AIM OF THE TASK →
Go over the entries and report the lines where the word "사용하는" occurs.

MATERIAL FOR THE TASK →
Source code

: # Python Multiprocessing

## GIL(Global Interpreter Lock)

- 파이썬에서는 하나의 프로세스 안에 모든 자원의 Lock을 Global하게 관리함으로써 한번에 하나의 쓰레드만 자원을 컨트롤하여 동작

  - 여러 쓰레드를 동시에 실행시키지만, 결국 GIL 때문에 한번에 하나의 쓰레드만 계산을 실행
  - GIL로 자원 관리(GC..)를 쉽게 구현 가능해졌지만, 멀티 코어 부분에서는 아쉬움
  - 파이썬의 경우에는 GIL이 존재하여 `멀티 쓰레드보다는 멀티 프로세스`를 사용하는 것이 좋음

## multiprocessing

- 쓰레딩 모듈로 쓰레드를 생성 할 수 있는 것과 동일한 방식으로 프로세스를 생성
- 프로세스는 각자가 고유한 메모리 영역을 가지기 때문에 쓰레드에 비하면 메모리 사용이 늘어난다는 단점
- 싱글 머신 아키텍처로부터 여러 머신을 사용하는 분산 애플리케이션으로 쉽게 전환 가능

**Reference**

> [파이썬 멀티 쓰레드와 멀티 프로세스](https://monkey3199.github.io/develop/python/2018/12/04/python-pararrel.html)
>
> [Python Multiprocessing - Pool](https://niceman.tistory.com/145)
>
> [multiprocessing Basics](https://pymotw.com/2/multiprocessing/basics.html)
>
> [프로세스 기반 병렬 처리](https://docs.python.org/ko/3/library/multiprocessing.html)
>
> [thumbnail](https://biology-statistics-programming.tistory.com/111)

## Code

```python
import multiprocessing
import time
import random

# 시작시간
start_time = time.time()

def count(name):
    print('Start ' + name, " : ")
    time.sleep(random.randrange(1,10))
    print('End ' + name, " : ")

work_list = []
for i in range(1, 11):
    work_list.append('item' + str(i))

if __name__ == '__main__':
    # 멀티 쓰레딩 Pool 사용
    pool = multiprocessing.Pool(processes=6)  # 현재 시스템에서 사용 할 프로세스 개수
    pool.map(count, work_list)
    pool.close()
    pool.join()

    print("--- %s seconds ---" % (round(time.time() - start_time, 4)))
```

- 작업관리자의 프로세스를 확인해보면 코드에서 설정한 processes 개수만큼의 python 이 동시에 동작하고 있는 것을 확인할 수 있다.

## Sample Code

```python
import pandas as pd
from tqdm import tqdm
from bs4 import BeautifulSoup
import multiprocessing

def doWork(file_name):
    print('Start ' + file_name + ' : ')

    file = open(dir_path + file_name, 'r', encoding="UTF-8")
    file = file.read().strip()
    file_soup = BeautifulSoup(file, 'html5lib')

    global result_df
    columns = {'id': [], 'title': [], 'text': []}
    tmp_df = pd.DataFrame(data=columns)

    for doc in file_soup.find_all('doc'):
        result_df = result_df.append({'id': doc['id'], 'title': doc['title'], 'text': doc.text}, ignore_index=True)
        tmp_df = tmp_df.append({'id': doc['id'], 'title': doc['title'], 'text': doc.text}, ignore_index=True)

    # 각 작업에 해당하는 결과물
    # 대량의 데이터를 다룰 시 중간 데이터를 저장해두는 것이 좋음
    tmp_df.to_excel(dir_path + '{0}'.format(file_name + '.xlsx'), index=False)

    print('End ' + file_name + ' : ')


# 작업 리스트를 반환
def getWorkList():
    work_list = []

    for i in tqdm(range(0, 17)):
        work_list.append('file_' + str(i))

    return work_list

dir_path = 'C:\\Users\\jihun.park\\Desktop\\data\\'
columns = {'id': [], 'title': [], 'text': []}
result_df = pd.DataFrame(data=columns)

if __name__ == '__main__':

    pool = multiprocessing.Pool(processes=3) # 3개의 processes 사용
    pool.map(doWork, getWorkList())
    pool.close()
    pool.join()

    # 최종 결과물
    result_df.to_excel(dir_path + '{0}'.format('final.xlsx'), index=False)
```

EXPECTED ANSWER →
  - 파이썬의 경우에는 GIL이 존재하여 `멀티 쓰레드보다는 멀티 프로세스`를 사용하는 것이 좋음
- 싱글 머신 아키텍처로부터 여러 머신을 사용하는 분산 애플리케이션으로 쉽게 전환 가능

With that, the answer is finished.